§ EXERCISE DESCRIPTION
Please take the lines from the one holding "Released under the MIT License" through the one holding "## Graphing (Not yet started)" in the data below and copy them exactly.

§ PROVIDED DATA
+---+
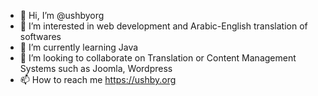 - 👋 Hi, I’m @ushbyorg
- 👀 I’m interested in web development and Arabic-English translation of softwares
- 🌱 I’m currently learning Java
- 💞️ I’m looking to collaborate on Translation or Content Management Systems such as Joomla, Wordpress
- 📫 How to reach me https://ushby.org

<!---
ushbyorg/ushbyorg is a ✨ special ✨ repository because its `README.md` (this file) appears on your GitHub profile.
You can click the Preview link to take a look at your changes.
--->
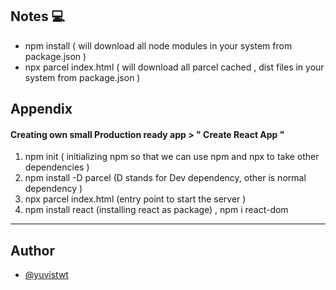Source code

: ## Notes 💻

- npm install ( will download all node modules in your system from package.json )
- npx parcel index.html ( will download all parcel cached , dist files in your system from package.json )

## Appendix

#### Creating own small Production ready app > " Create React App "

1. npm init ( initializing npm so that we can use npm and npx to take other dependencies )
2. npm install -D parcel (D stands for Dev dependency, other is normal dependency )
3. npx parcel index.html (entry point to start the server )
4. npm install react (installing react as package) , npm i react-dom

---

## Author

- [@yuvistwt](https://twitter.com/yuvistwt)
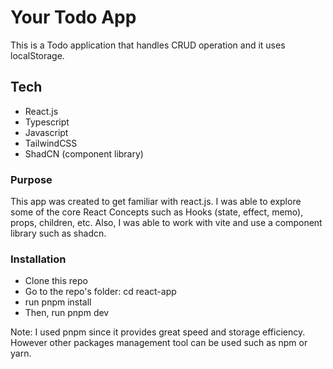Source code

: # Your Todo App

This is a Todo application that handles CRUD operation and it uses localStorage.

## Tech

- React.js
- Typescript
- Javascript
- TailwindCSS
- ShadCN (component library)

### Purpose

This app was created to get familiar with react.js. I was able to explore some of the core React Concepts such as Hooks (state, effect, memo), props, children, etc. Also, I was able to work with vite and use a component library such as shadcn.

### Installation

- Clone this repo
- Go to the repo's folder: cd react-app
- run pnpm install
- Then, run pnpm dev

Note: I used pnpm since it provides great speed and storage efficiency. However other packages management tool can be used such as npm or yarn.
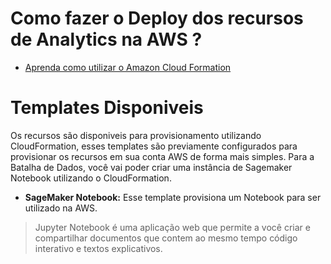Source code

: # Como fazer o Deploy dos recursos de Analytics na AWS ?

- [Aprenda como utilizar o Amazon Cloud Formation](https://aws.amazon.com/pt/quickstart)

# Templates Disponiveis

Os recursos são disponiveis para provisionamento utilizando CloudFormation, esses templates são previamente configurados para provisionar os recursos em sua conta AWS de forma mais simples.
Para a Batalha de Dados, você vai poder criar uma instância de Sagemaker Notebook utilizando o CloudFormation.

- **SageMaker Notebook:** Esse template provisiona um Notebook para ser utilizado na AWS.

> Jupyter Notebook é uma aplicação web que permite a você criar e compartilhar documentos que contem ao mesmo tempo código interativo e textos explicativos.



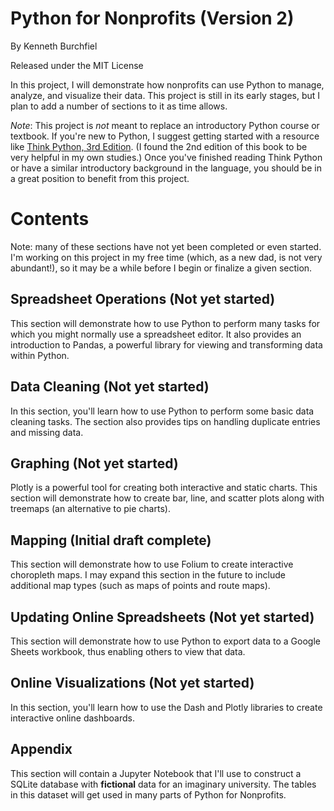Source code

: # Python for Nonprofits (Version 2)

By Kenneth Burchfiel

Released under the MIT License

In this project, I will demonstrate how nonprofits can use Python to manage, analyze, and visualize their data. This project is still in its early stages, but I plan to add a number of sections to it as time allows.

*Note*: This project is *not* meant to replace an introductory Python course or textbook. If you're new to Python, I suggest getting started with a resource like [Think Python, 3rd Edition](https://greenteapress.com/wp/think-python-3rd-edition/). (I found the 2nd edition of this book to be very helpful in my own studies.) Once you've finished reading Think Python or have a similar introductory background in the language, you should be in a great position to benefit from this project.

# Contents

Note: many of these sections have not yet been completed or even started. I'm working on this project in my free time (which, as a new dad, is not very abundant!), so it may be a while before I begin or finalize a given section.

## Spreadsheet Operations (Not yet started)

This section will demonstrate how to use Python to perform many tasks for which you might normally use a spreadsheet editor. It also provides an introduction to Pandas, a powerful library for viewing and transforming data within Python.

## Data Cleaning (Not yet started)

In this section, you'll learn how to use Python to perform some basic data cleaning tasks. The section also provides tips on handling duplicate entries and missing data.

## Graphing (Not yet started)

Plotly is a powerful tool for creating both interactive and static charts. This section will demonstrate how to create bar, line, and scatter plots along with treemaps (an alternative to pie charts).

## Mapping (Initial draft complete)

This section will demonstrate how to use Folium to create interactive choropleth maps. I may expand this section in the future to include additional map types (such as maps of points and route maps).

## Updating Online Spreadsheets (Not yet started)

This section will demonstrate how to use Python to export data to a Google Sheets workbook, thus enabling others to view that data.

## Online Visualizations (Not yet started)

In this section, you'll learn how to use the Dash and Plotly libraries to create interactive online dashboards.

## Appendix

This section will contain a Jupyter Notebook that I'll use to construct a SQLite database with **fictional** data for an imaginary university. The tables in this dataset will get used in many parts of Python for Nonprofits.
+---+
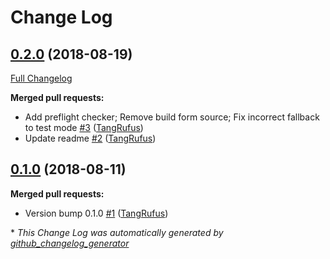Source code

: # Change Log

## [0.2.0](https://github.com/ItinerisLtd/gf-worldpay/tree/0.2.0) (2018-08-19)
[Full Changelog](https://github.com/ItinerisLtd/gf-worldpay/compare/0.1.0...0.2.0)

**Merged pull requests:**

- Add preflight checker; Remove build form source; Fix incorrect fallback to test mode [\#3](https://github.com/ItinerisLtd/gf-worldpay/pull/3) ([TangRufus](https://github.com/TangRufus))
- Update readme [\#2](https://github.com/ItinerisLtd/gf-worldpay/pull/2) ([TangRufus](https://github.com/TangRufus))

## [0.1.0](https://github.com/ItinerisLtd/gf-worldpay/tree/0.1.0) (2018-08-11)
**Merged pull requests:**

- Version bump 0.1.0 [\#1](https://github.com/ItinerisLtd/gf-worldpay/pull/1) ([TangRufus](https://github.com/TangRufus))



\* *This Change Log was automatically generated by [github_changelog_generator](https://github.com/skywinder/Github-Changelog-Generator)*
+---+
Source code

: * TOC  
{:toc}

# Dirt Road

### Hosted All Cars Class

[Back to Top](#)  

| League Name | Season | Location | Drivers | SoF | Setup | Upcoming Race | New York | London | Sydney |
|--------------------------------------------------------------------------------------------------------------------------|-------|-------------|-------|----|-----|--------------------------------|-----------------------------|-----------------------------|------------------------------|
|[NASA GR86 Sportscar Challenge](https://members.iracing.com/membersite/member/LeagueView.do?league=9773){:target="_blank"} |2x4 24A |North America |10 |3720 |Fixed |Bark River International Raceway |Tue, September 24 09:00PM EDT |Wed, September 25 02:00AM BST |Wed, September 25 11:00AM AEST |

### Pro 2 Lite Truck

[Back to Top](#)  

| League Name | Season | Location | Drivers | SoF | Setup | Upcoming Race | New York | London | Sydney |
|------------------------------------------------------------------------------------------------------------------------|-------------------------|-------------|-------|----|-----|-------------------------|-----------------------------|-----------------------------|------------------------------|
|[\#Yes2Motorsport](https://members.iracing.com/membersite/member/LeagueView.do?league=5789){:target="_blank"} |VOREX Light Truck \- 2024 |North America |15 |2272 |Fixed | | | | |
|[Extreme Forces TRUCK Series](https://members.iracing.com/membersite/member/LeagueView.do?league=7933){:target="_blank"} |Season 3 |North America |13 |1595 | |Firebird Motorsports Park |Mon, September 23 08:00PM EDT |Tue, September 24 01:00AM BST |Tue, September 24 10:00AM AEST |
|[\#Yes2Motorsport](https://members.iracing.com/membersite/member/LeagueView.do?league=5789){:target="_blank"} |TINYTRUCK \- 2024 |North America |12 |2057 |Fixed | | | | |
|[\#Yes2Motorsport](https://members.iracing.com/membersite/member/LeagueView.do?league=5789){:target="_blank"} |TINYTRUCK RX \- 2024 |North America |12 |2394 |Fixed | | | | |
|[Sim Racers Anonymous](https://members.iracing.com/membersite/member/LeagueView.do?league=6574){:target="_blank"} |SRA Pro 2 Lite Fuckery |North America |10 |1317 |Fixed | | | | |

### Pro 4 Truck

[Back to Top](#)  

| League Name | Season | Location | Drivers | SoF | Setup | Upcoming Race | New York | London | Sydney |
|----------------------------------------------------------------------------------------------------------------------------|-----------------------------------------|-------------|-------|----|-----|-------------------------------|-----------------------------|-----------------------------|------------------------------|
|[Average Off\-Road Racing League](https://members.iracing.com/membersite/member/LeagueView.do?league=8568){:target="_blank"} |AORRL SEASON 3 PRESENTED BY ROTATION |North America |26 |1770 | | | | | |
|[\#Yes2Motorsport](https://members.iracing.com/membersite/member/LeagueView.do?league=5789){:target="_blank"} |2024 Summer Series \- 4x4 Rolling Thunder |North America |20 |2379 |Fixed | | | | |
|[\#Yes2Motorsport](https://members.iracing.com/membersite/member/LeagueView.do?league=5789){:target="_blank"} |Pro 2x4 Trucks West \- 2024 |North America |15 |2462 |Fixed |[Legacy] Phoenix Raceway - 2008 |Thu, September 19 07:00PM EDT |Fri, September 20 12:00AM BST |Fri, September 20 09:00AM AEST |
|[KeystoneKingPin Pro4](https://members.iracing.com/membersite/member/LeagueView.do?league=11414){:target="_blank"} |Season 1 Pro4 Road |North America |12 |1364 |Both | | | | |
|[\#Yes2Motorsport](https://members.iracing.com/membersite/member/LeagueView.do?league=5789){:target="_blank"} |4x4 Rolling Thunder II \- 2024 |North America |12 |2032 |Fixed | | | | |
+---+
§ RESPONSE BELOW
Released under the MIT License

In this project, I will demonstrate how nonprofits can use Python to manage, analyze, and visualize their data. This project is still in its early stages, but I plan to add a number of sections to it as time allows.

*Note*: This project is *not* meant to replace an introductory Python course or textbook. If you're new to Python, I suggest getting started with a resource like [Think Python, 3rd Edition](https://greenteapress.com/wp/think-python-3rd-edition/). (I found the 2nd edition of this book to be very helpful in my own studies.) Once you've finished reading Think Python or have a similar introductory background in the language, you should be in a great position to benefit from this project.

# Contents

Note: many of these sections have not yet been completed or even started. I'm working on this project in my free time (which, as a new dad, is not very abundant!), so it may be a while before I begin or finalize a given section.

## Spreadsheet Operations (Not yet started)

This section will demonstrate how to use Python to perform many tasks for which you might normally use a spreadsheet editor. It also provides an introduction to Pandas, a powerful library for viewing and transforming data within Python.

## Data Cleaning (Not yet started)

In this section, you'll learn how to use Python to perform some basic data cleaning tasks. The section also provides tips on handling duplicate entries and missing data.

## Graphing (Not yet started)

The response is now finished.